MATERIALS PROVIDED
▽

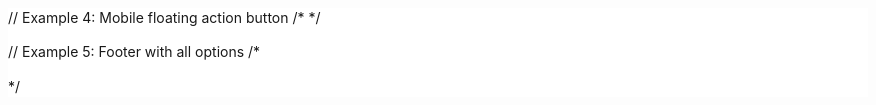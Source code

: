 // Example 4: Mobile floating action button
/*
<FloatingCTA primaryCTA="earlyAccess" />
*/

// Example 5: Footer with all options
/*
<footer className="py-12">
  <FooterCTA />
</footer>
*/
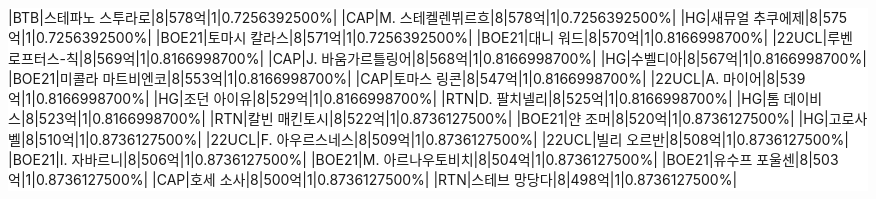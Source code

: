 |BTB|스테파노 스투라로|8|578억|1|0.7256392500%|
|CAP|M. 스테켈렌뷔르흐|8|578억|1|0.7256392500%|
|HG|새뮤얼 추쿠에제|8|575억|1|0.7256392500%|
|BOE21|토마시 칼라스|8|571억|1|0.7256392500%|
|BOE21|대니 워드|8|570억|1|0.8166998700%|
|22UCL|루벤 로프터스-칙|8|569억|1|0.8166998700%|
|CAP|J. 바움가르틀링어|8|568억|1|0.8166998700%|
|HG|수벨디아|8|567억|1|0.8166998700%|
|BOE21|미콜라 마트비엔코|8|553억|1|0.8166998700%|
|CAP|토마스 링콘|8|547억|1|0.8166998700%|
|22UCL|A. 마이어|8|539억|1|0.8166998700%|
|HG|조던 아이유|8|529억|1|0.8166998700%|
|RTN|D. 팔치넬리|8|525억|1|0.8166998700%|
|HG|톰 데이비스|8|523억|1|0.8166998700%|
|RTN|칼빈 매킨토시|8|522억|1|0.8736127500%|
|BOE21|얀 조머|8|520억|1|0.8736127500%|
|HG|고로사벨|8|510억|1|0.8736127500%|
|22UCL|F. 아우르스네스|8|509억|1|0.8736127500%|
|22UCL|빌리 오르반|8|508억|1|0.8736127500%|
|BOE21|I. 자바르니|8|506억|1|0.8736127500%|
|BOE21|M. 아르나우토비치|8|504억|1|0.8736127500%|
|BOE21|유수프 포울센|8|503억|1|0.8736127500%|
|CAP|호세 소사|8|500억|1|0.8736127500%|
|RTN|스테브 망당다|8|498억|1|0.8736127500%|
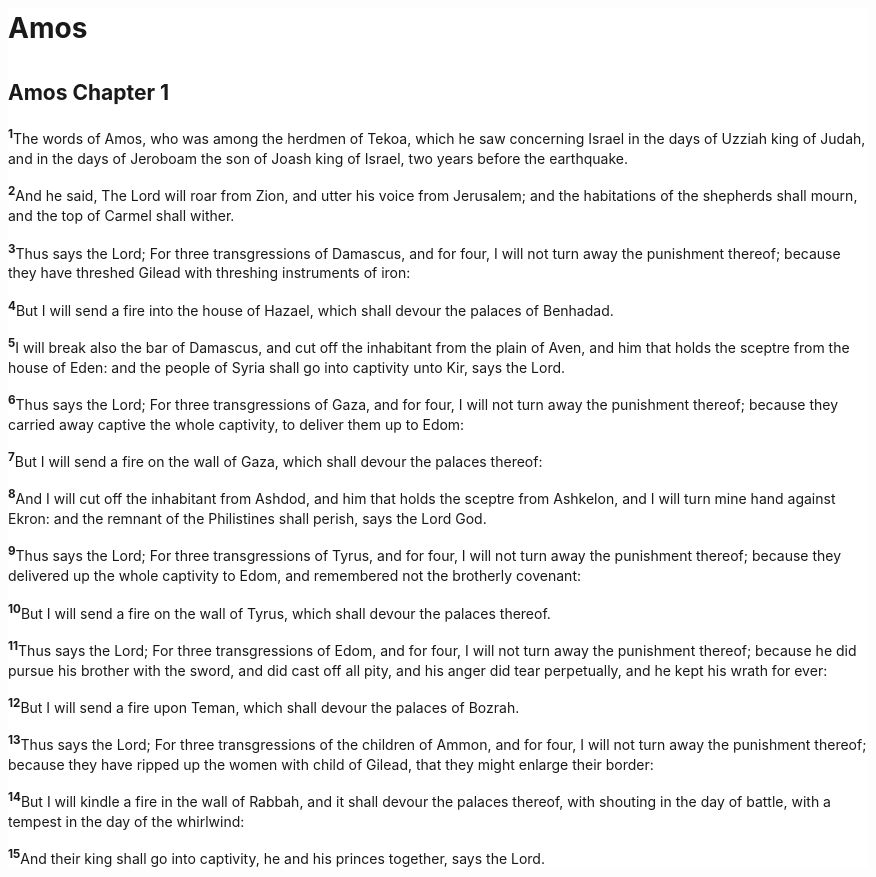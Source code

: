
# Amos

## Amos Chapter 1

<sup>**1**</sup>The words of Amos, who was among the herdmen of Tekoa, which he saw concerning Israel in the days of Uzziah king of Judah, and in the days of Jeroboam the son of Joash king of Israel, two years before the earthquake.

<sup>**2**</sup>And he said, The Lord will roar from Zion, and utter his voice from Jerusalem; and the habitations of the shepherds shall mourn, and the top of Carmel shall wither.

<sup>**3**</sup>Thus says the Lord; For three transgressions of Damascus, and for four, I will not turn away the punishment thereof; because they have threshed Gilead with threshing instruments of iron:

<sup>**4**</sup>But I will send a fire into the house of Hazael, which shall devour the palaces of Benhadad.

<sup>**5**</sup>I will break also the bar of Damascus, and cut off the inhabitant from the plain of Aven, and him that holds the sceptre from the house of Eden: and the people of Syria shall go into captivity unto Kir, says the Lord.

<sup>**6**</sup>Thus says the Lord; For three transgressions of Gaza, and for four, I will not turn away the punishment thereof; because they carried away captive the whole captivity, to deliver them up to Edom:

<sup>**7**</sup>But I will send a fire on the wall of Gaza, which shall devour the palaces thereof:

<sup>**8**</sup>And I will cut off the inhabitant from Ashdod, and him that holds the sceptre from Ashkelon, and I will turn mine hand against Ekron: and the remnant of the Philistines shall perish, says the Lord God.

<sup>**9**</sup>Thus says the Lord; For three transgressions of Tyrus, and for four, I will not turn away the punishment thereof; because they delivered up the whole captivity to Edom, and remembered not the brotherly covenant:

<sup>**10**</sup>But I will send a fire on the wall of Tyrus, which shall devour the palaces thereof.

<sup>**11**</sup>Thus says the Lord; For three transgressions of Edom, and for four, I will not turn away the punishment thereof; because he did pursue his brother with the sword, and did cast off all pity, and his anger did tear perpetually, and he kept his wrath for ever:

<sup>**12**</sup>But I will send a fire upon Teman, which shall devour the palaces of Bozrah.

<sup>**13**</sup>Thus says the Lord; For three transgressions of the children of Ammon, and for four, I will not turn away the punishment thereof; because they have ripped up the women with child of Gilead, that they might enlarge their border:

<sup>**14**</sup>But I will kindle a fire in the wall of Rabbah, and it shall devour the palaces thereof, with shouting in the day of battle, with a tempest in the day of the whirlwind:

<sup>**15**</sup>And their king shall go into captivity, he and his princes together, says the Lord.
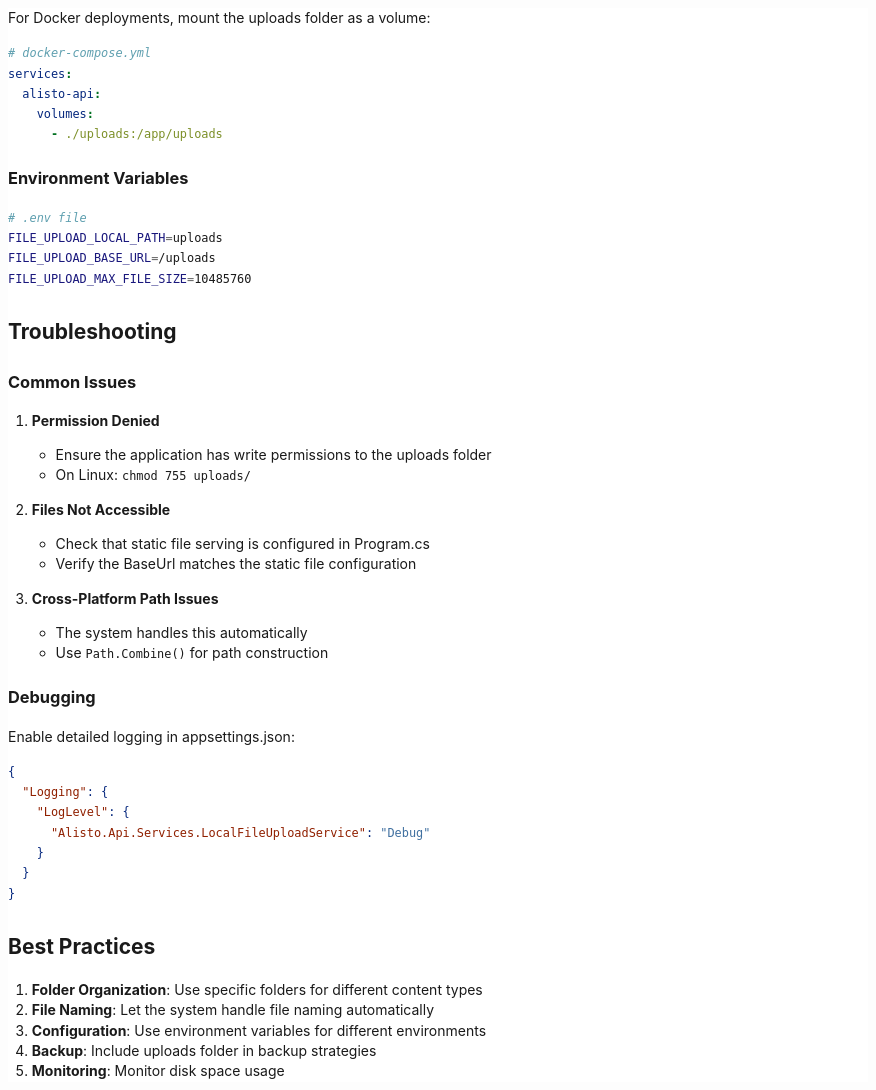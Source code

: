 For Docker deployments, mount the uploads folder as a volume:

```yaml
# docker-compose.yml
services:
  alisto-api:
    volumes:
      - ./uploads:/app/uploads
```

### Environment Variables

```bash
# .env file
FILE_UPLOAD_LOCAL_PATH=uploads
FILE_UPLOAD_BASE_URL=/uploads
FILE_UPLOAD_MAX_FILE_SIZE=10485760
```

## Troubleshooting

### Common Issues

1. **Permission Denied**
   - Ensure the application has write permissions to the uploads folder
   - On Linux: `chmod 755 uploads/`

2. **Files Not Accessible**
   - Check that static file serving is configured in Program.cs
   - Verify the BaseUrl matches the static file configuration

3. **Cross-Platform Path Issues**
   - The system handles this automatically
   - Use `Path.Combine()` for path construction

### Debugging

Enable detailed logging in appsettings.json:

```json
{
  "Logging": {
    "LogLevel": {
      "Alisto.Api.Services.LocalFileUploadService": "Debug"
    }
  }
}
```

## Best Practices

1. **Folder Organization**: Use specific folders for different content types
2. **File Naming**: Let the system handle file naming automatically
3. **Configuration**: Use environment variables for different environments
4. **Backup**: Include uploads folder in backup strategies
5. **Monitoring**: Monitor disk space usage
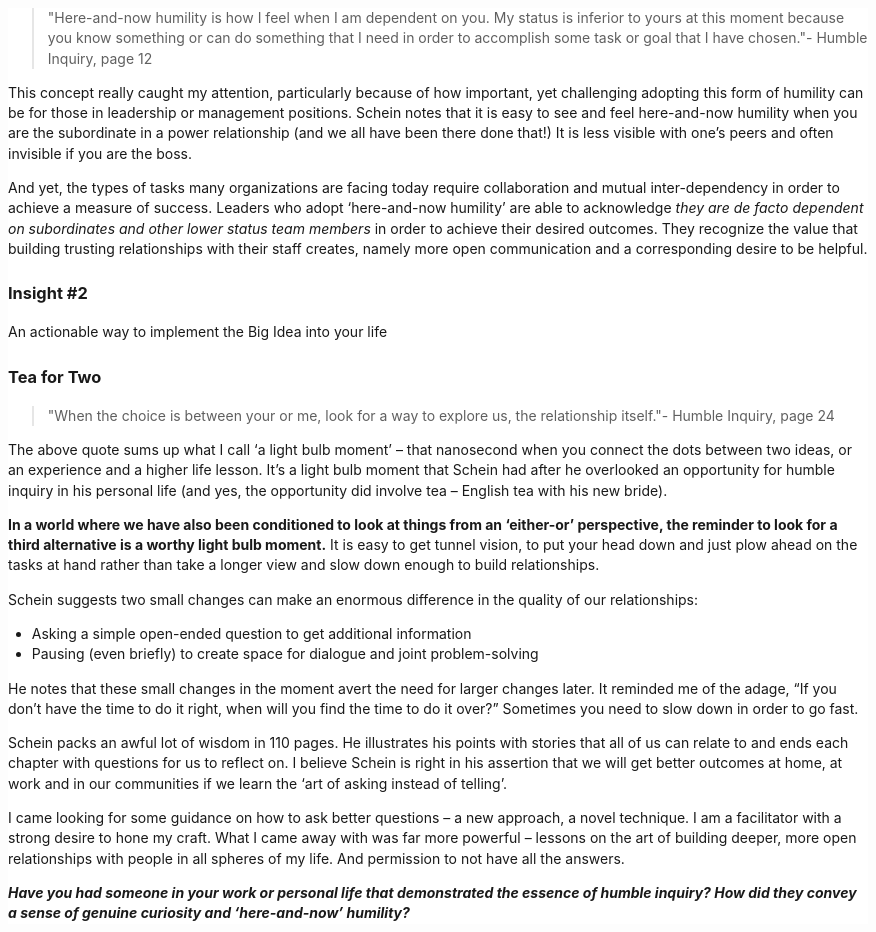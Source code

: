 > "Here-and-now humility is how I feel when I am dependent on you. My status is inferior to yours at this moment because you know something or can do something that I need in order to accomplish some task or goal that I have chosen."- Humble Inquiry, page 12

This concept really caught my attention, particularly because of how important, yet challenging adopting this form of humility can be for those in leadership or management positions. Schein notes that it is easy to see and feel here-and-now humility when you are the subordinate in a power relationship (and we all have been there done that!) It is less visible with one’s peers and often invisible if you are the boss.

And yet, the types of tasks many organizations are facing today require collaboration and mutual inter-dependency in order to achieve a measure of success. Leaders who adopt ‘here-and-now humility’ are able to acknowledge _they are de facto dependent on subordinates and other lower status team members_ in order to achieve their desired outcomes. They recognize the value that building trusting relationships with their staff creates, namely more open communication and a corresponding desire to be helpful.

### Insight #2

An actionable way to implement the Big Idea into your life

### Tea for Two

> "When the choice is between your or me, look for a way to explore us, the relationship itself."- Humble Inquiry, page 24

The above quote sums up what I call ‘a light bulb moment’ – that nanosecond when you connect the dots between two ideas, or an experience and a higher life lesson. It’s a light bulb moment that Schein had after he overlooked an opportunity for humble inquiry in his personal life (and yes, the opportunity did involve tea – English tea with his new bride).

**In a world where we have also been conditioned to look at things from an ‘either-or’ perspective, the reminder to look for a third alternative is a worthy light bulb moment.** It is easy to get tunnel vision, to put your head down and just plow ahead on the tasks at hand rather than take a longer view and slow down enough to build relationships.

Schein suggests two small changes can make an enormous difference in the quality of our relationships:

*   Asking a simple open-ended question to get additional information
*   Pausing (even briefly) to create space for dialogue and joint problem-solving

He notes that these small changes in the moment avert the need for larger changes later. It reminded me of the adage, “If you don’t have the time to do it right, when will you find the time to do it over?” Sometimes you need to slow down in order to go fast.

Schein packs an awful lot of wisdom in 110 pages. He illustrates his points with stories that all of us can relate to and ends each chapter with questions for us to reflect on. I believe Schein is right in his assertion that we will get better outcomes at home, at work and in our communities if we learn the ‘art of asking instead of telling’.

I came looking for some guidance on how to ask better questions – a new approach, a novel technique. I am a facilitator with a strong desire to hone my craft. What I came away with was far more powerful – lessons on the art of building deeper, more open relationships with people in all spheres of my life. And permission to not have all the answers.

**_Have you had someone in your work or personal life that demonstrated the essence of humble inquiry? How did they convey a sense of genuine curiosity and ‘here-and-now’ humility?_**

△

WORK TO BE COMPLETED
The lines to reproduce run from the line containing "and joint problem-solving" to the end of the listing; write them out exactly and add nothing.

TASK ANSWER
*   Pausing (even briefly) to create space for dialogue and joint problem-solving

He notes that these small changes in the moment avert the need for larger changes later. It reminded me of the adage, “If you don’t have the time to do it right, when will you find the time to do it over?” Sometimes you need to slow down in order to go fast.

Schein packs an awful lot of wisdom in 110 pages. He illustrates his points with stories that all of us can relate to and ends each chapter with questions for us to reflect on. I believe Schein is right in his assertion that we will get better outcomes at home, at work and in our communities if we learn the ‘art of asking instead of telling’.

I came looking for some guidance on how to ask better questions – a new approach, a novel technique. I am a facilitator with a strong desire to hone my craft. What I came away with was far more powerful – lessons on the art of building deeper, more open relationships with people in all spheres of my life. And permission to not have all the answers.

**_Have you had someone in your work or personal life that demonstrated the essence of humble inquiry? How did they convey a sense of genuine curiosity and ‘here-and-now’ humility?_**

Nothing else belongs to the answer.